ヤマアラシのアッシュのみオリジナル曲で勝負するが、バスターの紹介MCとジュディスの妨害あってこその観客大声援。その手があったか。
※ジュディスは映画的敵対者ってだけで悪役じゃないけどね。むしろバスターたちの方がアウト。
登場するキャラ全員、魅力的で大好き。
特に、結構みなさんに嫌われている様子のコアラ(^^;)。
バスター=ムーン、確かに人格を疑う言動も多いが、プロデューサとしてこんなに思いやりにあふれた人物がいるだろうか。

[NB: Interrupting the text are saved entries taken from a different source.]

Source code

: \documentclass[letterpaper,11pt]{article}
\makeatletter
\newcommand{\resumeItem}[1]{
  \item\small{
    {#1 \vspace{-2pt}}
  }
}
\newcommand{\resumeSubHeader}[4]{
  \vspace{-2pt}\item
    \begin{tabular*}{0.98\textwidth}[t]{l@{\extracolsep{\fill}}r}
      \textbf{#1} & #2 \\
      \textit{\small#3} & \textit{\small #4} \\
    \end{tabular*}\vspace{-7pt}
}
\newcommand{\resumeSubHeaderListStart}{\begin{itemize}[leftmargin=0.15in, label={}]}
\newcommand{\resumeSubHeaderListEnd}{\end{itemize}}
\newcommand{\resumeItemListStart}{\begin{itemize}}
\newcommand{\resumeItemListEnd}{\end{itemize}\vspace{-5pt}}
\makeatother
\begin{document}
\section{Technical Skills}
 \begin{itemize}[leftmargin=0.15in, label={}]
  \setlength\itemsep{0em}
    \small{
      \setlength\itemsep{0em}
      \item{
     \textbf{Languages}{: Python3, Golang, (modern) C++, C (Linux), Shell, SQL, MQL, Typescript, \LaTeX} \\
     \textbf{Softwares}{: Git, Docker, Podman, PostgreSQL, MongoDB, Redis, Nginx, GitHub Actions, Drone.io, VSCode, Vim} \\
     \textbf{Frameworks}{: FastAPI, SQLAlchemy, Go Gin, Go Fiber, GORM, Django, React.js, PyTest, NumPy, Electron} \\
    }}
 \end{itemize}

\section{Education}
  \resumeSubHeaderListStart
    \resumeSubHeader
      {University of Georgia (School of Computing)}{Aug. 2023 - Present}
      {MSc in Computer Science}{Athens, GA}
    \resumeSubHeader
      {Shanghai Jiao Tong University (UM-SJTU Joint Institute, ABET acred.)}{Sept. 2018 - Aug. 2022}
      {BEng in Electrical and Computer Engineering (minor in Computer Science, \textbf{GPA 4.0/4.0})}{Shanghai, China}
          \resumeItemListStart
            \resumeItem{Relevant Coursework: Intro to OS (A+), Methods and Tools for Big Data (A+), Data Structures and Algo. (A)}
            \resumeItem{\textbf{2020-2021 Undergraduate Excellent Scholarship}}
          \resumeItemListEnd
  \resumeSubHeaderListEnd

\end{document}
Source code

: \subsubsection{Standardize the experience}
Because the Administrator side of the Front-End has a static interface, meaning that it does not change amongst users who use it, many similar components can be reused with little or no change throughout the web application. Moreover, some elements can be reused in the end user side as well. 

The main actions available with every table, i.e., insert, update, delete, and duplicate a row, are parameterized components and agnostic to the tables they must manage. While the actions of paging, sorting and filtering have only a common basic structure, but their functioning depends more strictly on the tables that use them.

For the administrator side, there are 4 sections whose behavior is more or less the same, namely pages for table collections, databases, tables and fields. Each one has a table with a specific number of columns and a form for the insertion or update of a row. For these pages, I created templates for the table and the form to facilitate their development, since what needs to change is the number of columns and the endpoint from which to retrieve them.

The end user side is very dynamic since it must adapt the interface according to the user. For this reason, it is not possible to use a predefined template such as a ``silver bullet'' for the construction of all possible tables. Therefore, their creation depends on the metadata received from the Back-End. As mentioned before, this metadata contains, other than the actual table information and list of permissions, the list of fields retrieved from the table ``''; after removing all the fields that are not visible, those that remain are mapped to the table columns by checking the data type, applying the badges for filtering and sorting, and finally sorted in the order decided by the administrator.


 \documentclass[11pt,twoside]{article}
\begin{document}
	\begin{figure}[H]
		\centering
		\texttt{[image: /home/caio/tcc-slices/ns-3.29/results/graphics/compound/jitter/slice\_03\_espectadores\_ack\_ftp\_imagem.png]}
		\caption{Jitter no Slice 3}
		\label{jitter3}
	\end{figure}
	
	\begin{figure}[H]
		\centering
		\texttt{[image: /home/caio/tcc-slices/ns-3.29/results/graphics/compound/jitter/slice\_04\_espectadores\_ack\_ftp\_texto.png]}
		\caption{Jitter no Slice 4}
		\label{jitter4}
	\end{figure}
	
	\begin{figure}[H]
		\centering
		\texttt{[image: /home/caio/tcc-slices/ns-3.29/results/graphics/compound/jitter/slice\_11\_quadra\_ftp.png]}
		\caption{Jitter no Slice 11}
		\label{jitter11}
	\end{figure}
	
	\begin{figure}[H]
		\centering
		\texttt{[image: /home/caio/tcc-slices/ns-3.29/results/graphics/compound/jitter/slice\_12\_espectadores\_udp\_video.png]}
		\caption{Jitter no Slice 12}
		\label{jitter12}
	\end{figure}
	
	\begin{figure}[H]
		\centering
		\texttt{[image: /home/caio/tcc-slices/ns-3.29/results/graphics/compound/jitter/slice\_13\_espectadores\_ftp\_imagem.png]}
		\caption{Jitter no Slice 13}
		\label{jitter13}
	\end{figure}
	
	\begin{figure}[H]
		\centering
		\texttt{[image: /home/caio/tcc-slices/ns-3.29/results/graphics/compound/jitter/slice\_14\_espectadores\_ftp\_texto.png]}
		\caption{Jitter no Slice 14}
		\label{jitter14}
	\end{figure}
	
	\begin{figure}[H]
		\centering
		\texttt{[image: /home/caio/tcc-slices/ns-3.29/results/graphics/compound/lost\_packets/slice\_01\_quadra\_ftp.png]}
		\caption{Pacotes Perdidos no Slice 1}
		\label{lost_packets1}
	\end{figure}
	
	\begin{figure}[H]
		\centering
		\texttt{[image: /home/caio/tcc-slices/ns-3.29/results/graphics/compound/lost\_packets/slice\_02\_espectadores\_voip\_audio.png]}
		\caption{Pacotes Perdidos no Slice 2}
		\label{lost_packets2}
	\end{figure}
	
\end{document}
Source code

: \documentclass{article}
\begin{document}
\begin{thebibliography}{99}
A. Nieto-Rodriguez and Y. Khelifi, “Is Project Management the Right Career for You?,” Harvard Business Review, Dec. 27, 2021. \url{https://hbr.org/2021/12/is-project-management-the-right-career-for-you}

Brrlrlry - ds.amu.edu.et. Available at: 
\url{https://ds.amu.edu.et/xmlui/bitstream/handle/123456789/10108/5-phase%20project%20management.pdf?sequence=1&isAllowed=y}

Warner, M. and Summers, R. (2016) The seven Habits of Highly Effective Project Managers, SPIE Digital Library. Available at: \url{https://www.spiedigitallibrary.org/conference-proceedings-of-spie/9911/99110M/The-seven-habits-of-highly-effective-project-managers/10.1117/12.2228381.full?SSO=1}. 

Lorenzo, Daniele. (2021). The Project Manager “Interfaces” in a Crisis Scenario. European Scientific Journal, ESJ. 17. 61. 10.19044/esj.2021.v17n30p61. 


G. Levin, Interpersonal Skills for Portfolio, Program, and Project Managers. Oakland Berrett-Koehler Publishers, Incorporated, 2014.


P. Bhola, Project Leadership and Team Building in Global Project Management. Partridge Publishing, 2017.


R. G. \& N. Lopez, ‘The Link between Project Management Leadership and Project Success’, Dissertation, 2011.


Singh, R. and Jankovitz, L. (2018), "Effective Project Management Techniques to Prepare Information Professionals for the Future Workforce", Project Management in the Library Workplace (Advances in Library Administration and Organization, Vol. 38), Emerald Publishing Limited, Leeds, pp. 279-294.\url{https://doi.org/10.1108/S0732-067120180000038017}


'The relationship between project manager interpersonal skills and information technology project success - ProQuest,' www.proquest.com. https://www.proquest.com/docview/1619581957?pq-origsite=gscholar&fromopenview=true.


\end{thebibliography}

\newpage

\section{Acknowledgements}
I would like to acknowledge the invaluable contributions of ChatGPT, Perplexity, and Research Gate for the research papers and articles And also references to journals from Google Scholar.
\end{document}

彼が嘘をつくのは、決まって相手をがっかりさせたくない時。
何かあると真っ先に出演者のことを心配し、ステージで力を最大限発揮させるために尽力を惜しまない。
もちろん、出演者が望まぬスタイルを問答無用で押し着せるのはNGだが、バスターの提案をヒントにして出演者が思いついたアイデアは、大いに応援する。
何より、バスターの目的は一貫して素晴らしいショーを開催することであり、自分の広名欲や自己顕示欲のためではないのだ。
ラストシーンで彼が佇んでいた場所、私も密かに拍手を送った。
これはきっと、監督が抱くリーダー像の理想であり、夢だと思う。
「大丈夫!僕がなんとかするー!」
あなたになら付いて行くよ。
あなたがみんなを信じていたから、みんなあなたを信じて付いて行ったんだよ(^^)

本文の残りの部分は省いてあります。